◆ Your goal ◆
Give back the full listing, character for character, with no pictures.
◇ ◇ ◇ ◇
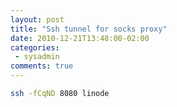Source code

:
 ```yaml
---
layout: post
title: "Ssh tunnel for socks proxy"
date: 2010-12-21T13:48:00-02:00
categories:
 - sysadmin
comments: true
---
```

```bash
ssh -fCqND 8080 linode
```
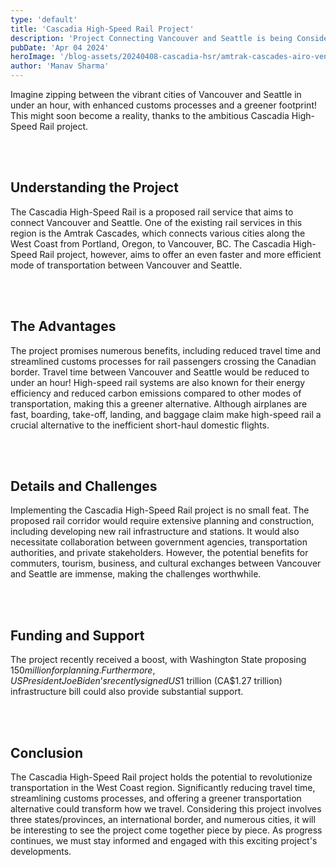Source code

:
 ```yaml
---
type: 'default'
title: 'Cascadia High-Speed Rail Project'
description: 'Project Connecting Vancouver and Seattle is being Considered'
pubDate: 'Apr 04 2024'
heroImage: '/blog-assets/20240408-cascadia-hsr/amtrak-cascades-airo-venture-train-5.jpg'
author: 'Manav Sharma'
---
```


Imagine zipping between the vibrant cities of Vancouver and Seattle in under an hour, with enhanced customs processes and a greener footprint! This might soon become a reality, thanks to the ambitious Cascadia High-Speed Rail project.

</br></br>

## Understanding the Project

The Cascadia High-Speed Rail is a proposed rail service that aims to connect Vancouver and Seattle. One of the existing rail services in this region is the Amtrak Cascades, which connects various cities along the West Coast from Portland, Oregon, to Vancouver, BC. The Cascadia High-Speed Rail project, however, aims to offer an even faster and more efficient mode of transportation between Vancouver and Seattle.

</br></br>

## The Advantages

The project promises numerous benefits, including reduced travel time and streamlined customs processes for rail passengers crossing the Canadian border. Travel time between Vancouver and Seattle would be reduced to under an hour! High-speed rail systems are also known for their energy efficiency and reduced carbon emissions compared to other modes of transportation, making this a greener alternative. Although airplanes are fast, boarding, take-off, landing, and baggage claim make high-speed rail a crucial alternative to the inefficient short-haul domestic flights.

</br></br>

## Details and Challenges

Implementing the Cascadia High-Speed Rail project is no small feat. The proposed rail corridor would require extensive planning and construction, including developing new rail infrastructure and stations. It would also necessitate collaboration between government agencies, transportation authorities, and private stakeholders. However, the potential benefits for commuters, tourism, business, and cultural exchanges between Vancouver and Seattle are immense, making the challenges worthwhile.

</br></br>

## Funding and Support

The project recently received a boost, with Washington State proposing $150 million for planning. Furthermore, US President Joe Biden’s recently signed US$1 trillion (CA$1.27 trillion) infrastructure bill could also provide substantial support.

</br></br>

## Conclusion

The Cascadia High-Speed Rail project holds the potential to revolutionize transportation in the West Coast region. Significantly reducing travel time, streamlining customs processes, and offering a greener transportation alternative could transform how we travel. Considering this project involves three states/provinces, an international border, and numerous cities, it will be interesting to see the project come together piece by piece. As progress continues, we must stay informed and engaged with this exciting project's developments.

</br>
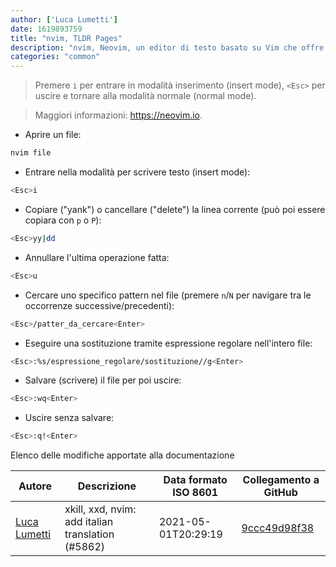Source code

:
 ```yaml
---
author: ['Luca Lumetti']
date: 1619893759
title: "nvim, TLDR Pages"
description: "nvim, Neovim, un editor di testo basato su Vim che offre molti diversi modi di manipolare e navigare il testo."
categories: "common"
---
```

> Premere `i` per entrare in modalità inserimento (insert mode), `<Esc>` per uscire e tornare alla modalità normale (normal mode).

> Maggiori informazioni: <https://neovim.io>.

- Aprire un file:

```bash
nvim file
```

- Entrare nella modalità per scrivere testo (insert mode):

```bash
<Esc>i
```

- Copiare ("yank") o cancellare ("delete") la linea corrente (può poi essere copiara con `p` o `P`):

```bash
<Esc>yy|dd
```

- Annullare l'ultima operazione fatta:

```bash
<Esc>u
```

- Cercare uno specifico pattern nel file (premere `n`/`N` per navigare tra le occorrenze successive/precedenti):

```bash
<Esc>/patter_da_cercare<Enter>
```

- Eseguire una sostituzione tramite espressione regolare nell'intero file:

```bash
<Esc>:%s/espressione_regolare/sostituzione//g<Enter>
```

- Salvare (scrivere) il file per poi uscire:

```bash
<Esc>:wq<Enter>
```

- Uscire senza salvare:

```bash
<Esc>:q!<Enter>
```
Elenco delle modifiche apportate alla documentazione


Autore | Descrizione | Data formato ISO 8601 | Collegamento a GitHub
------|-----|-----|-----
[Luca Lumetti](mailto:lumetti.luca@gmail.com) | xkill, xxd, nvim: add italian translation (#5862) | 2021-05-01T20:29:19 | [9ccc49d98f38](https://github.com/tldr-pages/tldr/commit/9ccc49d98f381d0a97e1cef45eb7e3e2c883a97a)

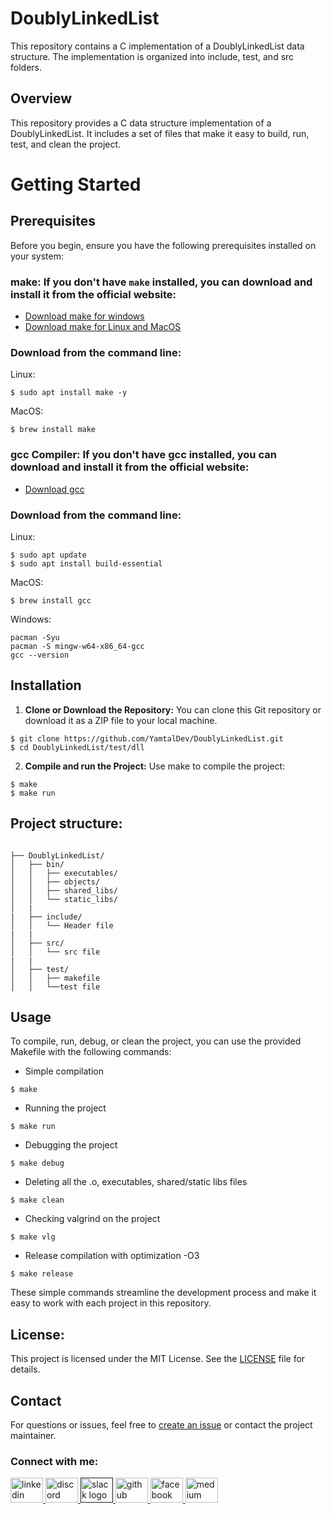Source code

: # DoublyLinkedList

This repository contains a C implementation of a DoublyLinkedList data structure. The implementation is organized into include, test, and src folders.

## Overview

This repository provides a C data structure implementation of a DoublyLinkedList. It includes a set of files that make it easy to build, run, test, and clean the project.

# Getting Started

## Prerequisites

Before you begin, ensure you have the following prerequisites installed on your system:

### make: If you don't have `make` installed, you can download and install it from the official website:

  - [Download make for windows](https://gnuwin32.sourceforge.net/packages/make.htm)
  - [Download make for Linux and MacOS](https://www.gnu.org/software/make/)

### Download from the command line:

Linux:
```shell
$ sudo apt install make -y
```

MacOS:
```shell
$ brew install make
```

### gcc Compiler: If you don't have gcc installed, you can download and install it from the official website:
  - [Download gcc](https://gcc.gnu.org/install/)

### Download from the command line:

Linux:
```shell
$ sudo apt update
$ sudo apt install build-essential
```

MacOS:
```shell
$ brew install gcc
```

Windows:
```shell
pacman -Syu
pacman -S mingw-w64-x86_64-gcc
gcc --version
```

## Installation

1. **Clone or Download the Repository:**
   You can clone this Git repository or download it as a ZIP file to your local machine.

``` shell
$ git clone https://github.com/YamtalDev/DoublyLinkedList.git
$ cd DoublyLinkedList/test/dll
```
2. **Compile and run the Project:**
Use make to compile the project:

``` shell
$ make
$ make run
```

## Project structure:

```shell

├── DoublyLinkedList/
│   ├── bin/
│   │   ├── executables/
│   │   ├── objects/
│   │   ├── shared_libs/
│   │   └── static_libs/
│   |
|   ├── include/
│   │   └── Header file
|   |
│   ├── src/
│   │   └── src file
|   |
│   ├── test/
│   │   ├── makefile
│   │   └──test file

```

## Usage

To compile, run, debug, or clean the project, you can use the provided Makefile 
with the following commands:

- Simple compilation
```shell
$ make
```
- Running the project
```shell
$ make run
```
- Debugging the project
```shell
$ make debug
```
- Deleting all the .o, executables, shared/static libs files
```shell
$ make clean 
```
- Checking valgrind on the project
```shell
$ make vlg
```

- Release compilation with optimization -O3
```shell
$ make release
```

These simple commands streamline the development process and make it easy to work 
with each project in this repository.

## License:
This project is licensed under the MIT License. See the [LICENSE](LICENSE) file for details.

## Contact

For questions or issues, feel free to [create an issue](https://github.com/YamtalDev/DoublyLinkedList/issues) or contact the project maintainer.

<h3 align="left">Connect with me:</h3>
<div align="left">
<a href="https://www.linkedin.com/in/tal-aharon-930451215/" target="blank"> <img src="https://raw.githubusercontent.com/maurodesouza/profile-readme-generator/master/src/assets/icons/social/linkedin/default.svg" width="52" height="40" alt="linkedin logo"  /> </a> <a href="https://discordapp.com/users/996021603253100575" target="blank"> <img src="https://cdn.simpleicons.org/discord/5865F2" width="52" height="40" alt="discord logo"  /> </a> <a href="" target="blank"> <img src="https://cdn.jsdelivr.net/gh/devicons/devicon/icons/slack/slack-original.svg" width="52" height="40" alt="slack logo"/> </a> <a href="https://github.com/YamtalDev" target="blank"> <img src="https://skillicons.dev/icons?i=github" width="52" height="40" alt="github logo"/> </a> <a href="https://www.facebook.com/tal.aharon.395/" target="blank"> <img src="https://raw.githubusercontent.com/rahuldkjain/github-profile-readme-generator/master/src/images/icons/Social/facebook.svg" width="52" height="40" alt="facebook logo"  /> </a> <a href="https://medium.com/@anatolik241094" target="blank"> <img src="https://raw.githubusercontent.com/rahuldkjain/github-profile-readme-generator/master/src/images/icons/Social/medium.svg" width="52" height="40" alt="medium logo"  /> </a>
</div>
◇ ◇ ◇ ◇
◆ Task output ◆
Source code

:
 ```yaml
---
layout: post
title: "Ssh tunnel for socks proxy"
date: 2010-12-21T13:48:00-02:00
categories:
 - sysadmin
comments: true
---
```

```bash
ssh -fCqND 8080 linode
```
Source code

:
 ```yaml
---
type: 'default'
title: 'Cascadia High-Speed Rail Project'
description: 'Project Connecting Vancouver and Seattle is being Considered'
pubDate: 'Apr 04 2024'
heroImage: '/blog-assets/20240408-cascadia-hsr/amtrak-cascades-airo-venture-train-5.jpg'
author: 'Manav Sharma'
---
```


Imagine zipping between the vibrant cities of Vancouver and Seattle in under an hour, with enhanced customs processes and a greener footprint! This might soon become a reality, thanks to the ambitious Cascadia High-Speed Rail project.

</br></br>

## Understanding the Project

The Cascadia High-Speed Rail is a proposed rail service that aims to connect Vancouver and Seattle. One of the existing rail services in this region is the Amtrak Cascades, which connects various cities along the West Coast from Portland, Oregon, to Vancouver, BC. The Cascadia High-Speed Rail project, however, aims to offer an even faster and more efficient mode of transportation between Vancouver and Seattle.

</br></br>

## The Advantages

The project promises numerous benefits, including reduced travel time and streamlined customs processes for rail passengers crossing the Canadian border. Travel time between Vancouver and Seattle would be reduced to under an hour! High-speed rail systems are also known for their energy efficiency and reduced carbon emissions compared to other modes of transportation, making this a greener alternative. Although airplanes are fast, boarding, take-off, landing, and baggage claim make high-speed rail a crucial alternative to the inefficient short-haul domestic flights.

</br></br>

## Details and Challenges

Implementing the Cascadia High-Speed Rail project is no small feat. The proposed rail corridor would require extensive planning and construction, including developing new rail infrastructure and stations. It would also necessitate collaboration between government agencies, transportation authorities, and private stakeholders. However, the potential benefits for commuters, tourism, business, and cultural exchanges between Vancouver and Seattle are immense, making the challenges worthwhile.

</br></br>

## Funding and Support

The project recently received a boost, with Washington State proposing $150 million for planning. Furthermore, US President Joe Biden’s recently signed US$1 trillion (CA$1.27 trillion) infrastructure bill could also provide substantial support.

</br></br>

## Conclusion

The Cascadia High-Speed Rail project holds the potential to revolutionize transportation in the West Coast region. Significantly reducing travel time, streamlining customs processes, and offering a greener transportation alternative could transform how we travel. Considering this project involves three states/provinces, an international border, and numerous cities, it will be interesting to see the project come together piece by piece. As progress continues, we must stay informed and engaged with this exciting project's developments.

</br>
Source code

:
 ```yaml
---
author: ['Luca Lumetti']
date: 1619893759
title: "nvim, TLDR Pages"
description: "nvim, Neovim, un editor di testo basato su Vim che offre molti diversi modi di manipolare e navigare il testo."
categories: "common"
---
```

> Premere `i` per entrare in modalità inserimento (insert mode), `<Esc>` per uscire e tornare alla modalità normale (normal mode).

> Maggiori informazioni: <https://neovim.io>.

- Aprire un file:

```bash
nvim file
```

- Entrare nella modalità per scrivere testo (insert mode):

```bash
<Esc>i
```

- Copiare ("yank") o cancellare ("delete") la linea corrente (può poi essere copiara con `p` o `P`):

```bash
<Esc>yy|dd
```

- Annullare l'ultima operazione fatta:

```bash
<Esc>u
```

- Cercare uno specifico pattern nel file (premere `n`/`N` per navigare tra le occorrenze successive/precedenti):

```bash
<Esc>/patter_da_cercare<Enter>
```

- Eseguire una sostituzione tramite espressione regolare nell'intero file:

```bash
<Esc>:%s/espressione_regolare/sostituzione//g<Enter>
```

- Salvare (scrivere) il file per poi uscire:

```bash
<Esc>:wq<Enter>
```

- Uscire senza salvare:

```bash
<Esc>:q!<Enter>
```
Elenco delle modifiche apportate alla documentazione


Autore | Descrizione | Data formato ISO 8601 | Collegamento a GitHub
------|-----|-----|-----
[Luca Lumetti](mailto:lumetti.luca@gmail.com) | xkill, xxd, nvim: add italian translation (#5862) | 2021-05-01T20:29:19 | [9ccc49d98f38](https://github.com/tldr-pages/tldr/commit/9ccc49d98f381d0a97e1cef45eb7e3e2c883a97a)

Source code

: # DoublyLinkedList

This repository contains a C implementation of a DoublyLinkedList data structure. The implementation is organized into include, test, and src folders.

## Overview

This repository provides a C data structure implementation of a DoublyLinkedList. It includes a set of files that make it easy to build, run, test, and clean the project.

# Getting Started

## Prerequisites

Before you begin, ensure you have the following prerequisites installed on your system:

### make: If you don't have `make` installed, you can download and install it from the official website:

  - [Download make for windows](https://gnuwin32.sourceforge.net/packages/make.htm)
  - [Download make for Linux and MacOS](https://www.gnu.org/software/make/)

### Download from the command line:

Linux:
```shell
$ sudo apt install make -y
```

MacOS:
```shell
$ brew install make
```

### gcc Compiler: If you don't have gcc installed, you can download and install it from the official website:
  - [Download gcc](https://gcc.gnu.org/install/)

### Download from the command line:

Linux:
```shell
$ sudo apt update
$ sudo apt install build-essential
```

MacOS:
```shell
$ brew install gcc
```

Windows:
```shell
pacman -Syu
pacman -S mingw-w64-x86_64-gcc
gcc --version
```

## Installation

1. **Clone or Download the Repository:**
   You can clone this Git repository or download it as a ZIP file to your local machine.

``` shell
$ git clone https://github.com/YamtalDev/DoublyLinkedList.git
$ cd DoublyLinkedList/test/dll
```
2. **Compile and run the Project:**
Use make to compile the project:

``` shell
$ make
$ make run
```

## Project structure:

```shell

├── DoublyLinkedList/
│   ├── bin/
│   │   ├── executables/
│   │   ├── objects/
│   │   ├── shared_libs/
│   │   └── static_libs/
│   |
|   ├── include/
│   │   └── Header file
|   |
│   ├── src/
│   │   └── src file
|   |
│   ├── test/
│   │   ├── makefile
│   │   └──test file

```

## Usage

To compile, run, debug, or clean the project, you can use the provided Makefile 
with the following commands:

- Simple compilation
```shell
$ make
```
- Running the project
```shell
$ make run
```
- Debugging the project
```shell
$ make debug
```
- Deleting all the .o, executables, shared/static libs files
```shell
$ make clean 
```
- Checking valgrind on the project
```shell
$ make vlg
```

- Release compilation with optimization -O3
```shell
$ make release
```

These simple commands streamline the development process and make it easy to work 
with each project in this repository.

## License:
This project is licensed under the MIT License. See the [LICENSE](LICENSE) file for details.

## Contact

For questions or issues, feel free to [create an issue](https://github.com/YamtalDev/DoublyLinkedList/issues) or contact the project maintainer.

<h3 align="left">Connect with me:</h3>
<div align="left">
<a href="https://www.linkedin.com/in/tal-aharon-930451215/" target="blank"> <img src="https://raw.githubusercontent.com/maurodesouza/profile-readme-generator/master/src/assets/icons/social/linkedin/default.svg" width="52" height="40" alt="linkedin logo"  /> </a> <a href="https://discordapp.com/users/996021603253100575" target="blank"> <img src="https://cdn.simpleicons.org/discord/5865F2" width="52" height="40" alt="discord logo"  /> </a> <a href="" target="blank"> <img src="https://cdn.jsdelivr.net/gh/devicons/devicon/icons/slack/slack-original.svg" width="52" height="40" alt="slack logo"/> </a> <a href="https://github.com/YamtalDev" target="blank"> <img src="https://skillicons.dev/icons?i=github" width="52" height="40" alt="github logo"/> </a> <a href="https://www.facebook.com/tal.aharon.395/" target="blank"> <img src="https://raw.githubusercontent.com/rahuldkjain/github-profile-readme-generator/master/src/images/icons/Social/facebook.svg" width="52" height="40" alt="facebook logo"  /> </a> <a href="https://medium.com/@anatolik241094" target="blank"> <img src="https://raw.githubusercontent.com/rahuldkjain/github-profile-readme-generator/master/src/images/icons/Social/medium.svg" width="52" height="40" alt="medium logo"  /> </a>
</div>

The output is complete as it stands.